• **Task to carry out**:
This exercise calls for a copy of every line in the listing below that carries the word "Kong".

• **Records for processing**:
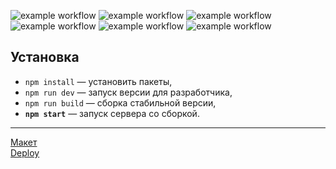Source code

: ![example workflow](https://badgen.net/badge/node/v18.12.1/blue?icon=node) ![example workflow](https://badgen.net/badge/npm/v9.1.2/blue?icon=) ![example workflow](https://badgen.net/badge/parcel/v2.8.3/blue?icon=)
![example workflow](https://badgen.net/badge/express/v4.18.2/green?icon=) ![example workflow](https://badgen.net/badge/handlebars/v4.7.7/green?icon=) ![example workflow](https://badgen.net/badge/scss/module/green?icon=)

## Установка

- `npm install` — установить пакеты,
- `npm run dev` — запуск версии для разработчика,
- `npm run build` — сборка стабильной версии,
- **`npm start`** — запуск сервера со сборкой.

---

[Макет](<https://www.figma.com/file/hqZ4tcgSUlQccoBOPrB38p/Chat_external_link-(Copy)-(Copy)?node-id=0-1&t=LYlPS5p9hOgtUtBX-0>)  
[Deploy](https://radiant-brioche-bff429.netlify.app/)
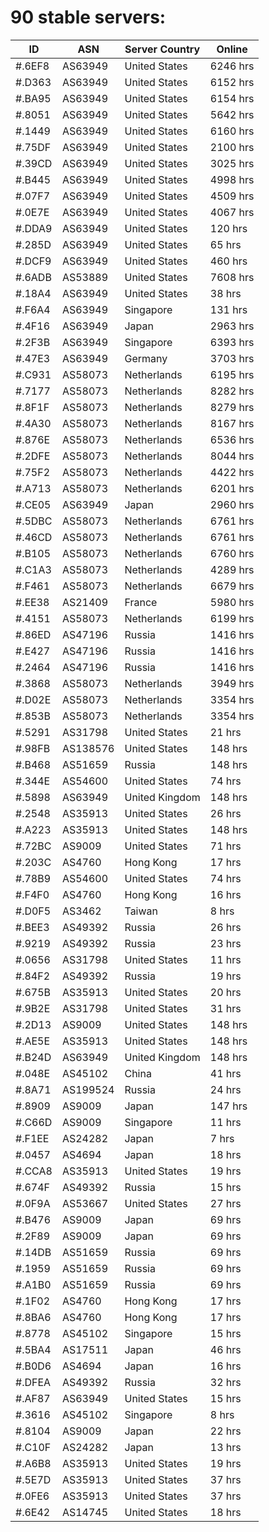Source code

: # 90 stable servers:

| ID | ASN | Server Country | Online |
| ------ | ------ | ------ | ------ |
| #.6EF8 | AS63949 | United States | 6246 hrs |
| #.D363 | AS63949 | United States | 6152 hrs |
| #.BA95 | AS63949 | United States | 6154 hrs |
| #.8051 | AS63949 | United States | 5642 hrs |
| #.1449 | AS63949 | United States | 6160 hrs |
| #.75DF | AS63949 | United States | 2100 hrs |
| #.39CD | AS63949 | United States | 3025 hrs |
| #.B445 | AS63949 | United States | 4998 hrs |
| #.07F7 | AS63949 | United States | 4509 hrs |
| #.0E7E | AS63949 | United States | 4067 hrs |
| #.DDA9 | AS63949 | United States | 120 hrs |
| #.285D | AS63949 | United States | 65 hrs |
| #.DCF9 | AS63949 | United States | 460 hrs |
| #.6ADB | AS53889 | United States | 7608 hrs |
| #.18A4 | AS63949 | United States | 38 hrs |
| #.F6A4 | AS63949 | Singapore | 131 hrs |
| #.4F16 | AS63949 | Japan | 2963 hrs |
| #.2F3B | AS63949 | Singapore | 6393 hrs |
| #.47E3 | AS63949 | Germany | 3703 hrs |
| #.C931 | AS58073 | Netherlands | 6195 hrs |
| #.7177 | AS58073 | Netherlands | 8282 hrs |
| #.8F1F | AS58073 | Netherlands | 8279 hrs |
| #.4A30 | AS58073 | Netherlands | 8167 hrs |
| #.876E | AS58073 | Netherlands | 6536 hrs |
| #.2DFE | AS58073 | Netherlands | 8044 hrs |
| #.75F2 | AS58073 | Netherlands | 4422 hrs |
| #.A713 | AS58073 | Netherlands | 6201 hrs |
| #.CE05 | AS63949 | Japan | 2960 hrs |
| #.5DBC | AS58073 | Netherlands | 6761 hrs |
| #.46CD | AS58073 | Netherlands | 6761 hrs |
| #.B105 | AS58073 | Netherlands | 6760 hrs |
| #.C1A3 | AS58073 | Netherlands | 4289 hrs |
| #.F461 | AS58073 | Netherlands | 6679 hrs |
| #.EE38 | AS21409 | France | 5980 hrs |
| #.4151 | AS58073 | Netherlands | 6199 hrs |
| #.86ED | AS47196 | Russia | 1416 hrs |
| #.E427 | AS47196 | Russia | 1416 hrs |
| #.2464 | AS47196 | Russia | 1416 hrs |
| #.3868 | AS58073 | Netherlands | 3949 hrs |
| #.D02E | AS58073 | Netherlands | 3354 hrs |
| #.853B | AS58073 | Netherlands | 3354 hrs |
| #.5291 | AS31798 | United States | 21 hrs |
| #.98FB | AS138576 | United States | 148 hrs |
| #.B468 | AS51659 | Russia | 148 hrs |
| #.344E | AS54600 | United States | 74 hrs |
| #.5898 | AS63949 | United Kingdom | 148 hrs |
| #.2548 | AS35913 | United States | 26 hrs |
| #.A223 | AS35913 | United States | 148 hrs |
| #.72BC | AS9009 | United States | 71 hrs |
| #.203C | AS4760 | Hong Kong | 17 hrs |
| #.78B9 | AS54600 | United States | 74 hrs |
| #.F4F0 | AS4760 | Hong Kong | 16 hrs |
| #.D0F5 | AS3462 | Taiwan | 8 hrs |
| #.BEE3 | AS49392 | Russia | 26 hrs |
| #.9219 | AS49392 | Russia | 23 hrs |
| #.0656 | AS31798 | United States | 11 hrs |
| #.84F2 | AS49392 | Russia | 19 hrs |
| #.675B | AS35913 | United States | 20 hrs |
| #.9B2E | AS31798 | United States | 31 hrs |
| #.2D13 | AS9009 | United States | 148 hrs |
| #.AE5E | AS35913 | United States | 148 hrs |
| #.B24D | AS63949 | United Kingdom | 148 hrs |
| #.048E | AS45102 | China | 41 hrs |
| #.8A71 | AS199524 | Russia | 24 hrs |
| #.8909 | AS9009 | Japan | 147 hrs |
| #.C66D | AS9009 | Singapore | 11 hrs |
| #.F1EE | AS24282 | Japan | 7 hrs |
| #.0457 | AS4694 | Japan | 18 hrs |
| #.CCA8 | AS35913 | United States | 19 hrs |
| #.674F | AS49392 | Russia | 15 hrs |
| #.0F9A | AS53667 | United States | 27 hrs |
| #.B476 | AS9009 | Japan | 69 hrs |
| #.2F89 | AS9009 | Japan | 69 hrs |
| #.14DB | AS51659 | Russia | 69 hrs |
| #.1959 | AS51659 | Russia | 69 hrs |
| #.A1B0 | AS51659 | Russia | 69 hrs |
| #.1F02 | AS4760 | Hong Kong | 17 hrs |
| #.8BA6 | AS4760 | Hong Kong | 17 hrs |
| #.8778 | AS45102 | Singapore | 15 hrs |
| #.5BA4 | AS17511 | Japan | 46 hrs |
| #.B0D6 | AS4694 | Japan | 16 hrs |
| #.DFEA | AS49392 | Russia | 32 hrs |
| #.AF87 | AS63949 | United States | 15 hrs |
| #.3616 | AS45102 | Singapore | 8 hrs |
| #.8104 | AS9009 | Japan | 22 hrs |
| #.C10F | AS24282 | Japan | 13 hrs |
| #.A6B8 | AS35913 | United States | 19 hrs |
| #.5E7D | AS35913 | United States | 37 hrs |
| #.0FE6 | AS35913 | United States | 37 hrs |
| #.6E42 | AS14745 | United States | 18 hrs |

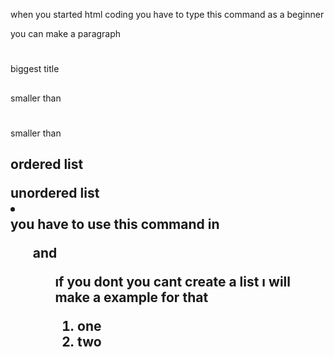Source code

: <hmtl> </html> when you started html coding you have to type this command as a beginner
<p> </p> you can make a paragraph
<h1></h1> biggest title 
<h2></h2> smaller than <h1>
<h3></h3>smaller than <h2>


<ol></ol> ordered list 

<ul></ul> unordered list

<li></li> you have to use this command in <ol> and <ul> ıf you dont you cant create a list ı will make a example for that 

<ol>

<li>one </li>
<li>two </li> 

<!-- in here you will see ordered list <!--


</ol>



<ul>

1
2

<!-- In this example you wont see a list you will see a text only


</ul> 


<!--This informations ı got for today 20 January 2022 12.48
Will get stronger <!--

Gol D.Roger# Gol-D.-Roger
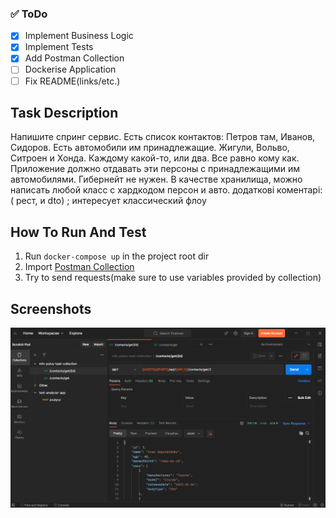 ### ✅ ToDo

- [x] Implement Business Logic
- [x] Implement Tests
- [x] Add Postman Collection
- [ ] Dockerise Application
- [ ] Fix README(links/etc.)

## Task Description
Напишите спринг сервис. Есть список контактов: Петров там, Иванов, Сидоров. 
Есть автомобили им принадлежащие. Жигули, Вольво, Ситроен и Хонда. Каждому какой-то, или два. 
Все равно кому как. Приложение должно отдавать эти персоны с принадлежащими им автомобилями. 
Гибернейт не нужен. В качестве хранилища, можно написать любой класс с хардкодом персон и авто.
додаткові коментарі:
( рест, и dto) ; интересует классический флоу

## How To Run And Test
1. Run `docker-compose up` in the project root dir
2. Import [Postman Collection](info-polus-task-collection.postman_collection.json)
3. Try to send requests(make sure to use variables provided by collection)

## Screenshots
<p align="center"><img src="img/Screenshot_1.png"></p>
---
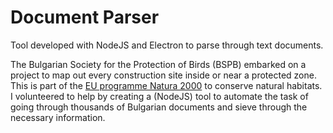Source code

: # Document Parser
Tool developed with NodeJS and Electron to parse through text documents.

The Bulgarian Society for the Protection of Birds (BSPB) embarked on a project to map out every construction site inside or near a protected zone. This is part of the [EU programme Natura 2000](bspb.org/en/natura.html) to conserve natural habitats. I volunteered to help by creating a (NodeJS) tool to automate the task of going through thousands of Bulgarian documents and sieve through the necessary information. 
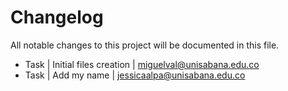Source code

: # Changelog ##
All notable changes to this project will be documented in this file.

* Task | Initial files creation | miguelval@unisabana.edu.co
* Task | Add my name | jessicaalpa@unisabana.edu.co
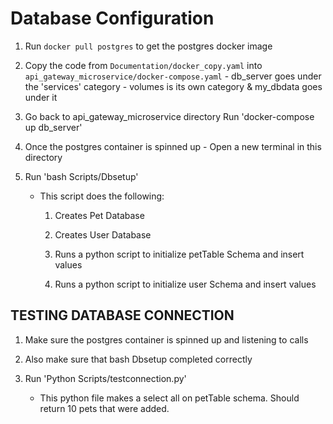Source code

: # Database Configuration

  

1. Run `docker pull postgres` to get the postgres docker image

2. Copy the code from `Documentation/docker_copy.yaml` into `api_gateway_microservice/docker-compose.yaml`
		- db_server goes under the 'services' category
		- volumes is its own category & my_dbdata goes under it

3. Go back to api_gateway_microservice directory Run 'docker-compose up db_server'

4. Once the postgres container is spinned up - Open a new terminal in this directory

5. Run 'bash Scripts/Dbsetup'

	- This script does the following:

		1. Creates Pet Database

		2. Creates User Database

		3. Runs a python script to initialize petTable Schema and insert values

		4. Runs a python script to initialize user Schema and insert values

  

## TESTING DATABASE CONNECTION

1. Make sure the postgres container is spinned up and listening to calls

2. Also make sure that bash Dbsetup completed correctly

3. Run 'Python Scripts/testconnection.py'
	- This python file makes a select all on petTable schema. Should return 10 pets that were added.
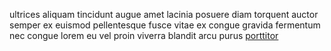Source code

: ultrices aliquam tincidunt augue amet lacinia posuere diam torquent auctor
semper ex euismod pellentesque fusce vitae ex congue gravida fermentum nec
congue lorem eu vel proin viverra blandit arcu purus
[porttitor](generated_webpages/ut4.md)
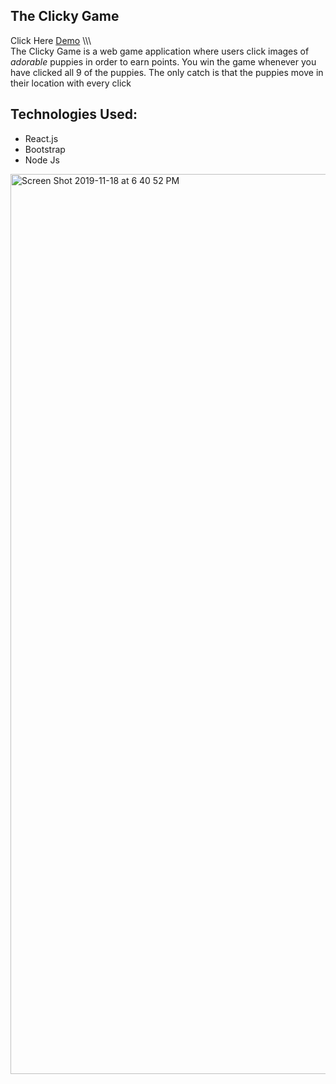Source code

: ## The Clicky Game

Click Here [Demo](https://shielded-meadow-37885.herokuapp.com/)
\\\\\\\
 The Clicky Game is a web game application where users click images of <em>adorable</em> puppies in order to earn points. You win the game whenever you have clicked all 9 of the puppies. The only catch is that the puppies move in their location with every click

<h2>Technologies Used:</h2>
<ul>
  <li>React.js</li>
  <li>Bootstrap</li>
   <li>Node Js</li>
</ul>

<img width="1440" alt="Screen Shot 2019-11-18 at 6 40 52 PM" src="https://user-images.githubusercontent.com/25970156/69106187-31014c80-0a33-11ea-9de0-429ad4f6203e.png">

• **Solution for this problem**:
| #.203C | AS4760 | Hong Kong | 17 hrs |
| #.F4F0 | AS4760 | Hong Kong | 16 hrs |
| #.1F02 | AS4760 | Hong Kong | 17 hrs |
| #.8BA6 | AS4760 | Hong Kong | 17 hrs |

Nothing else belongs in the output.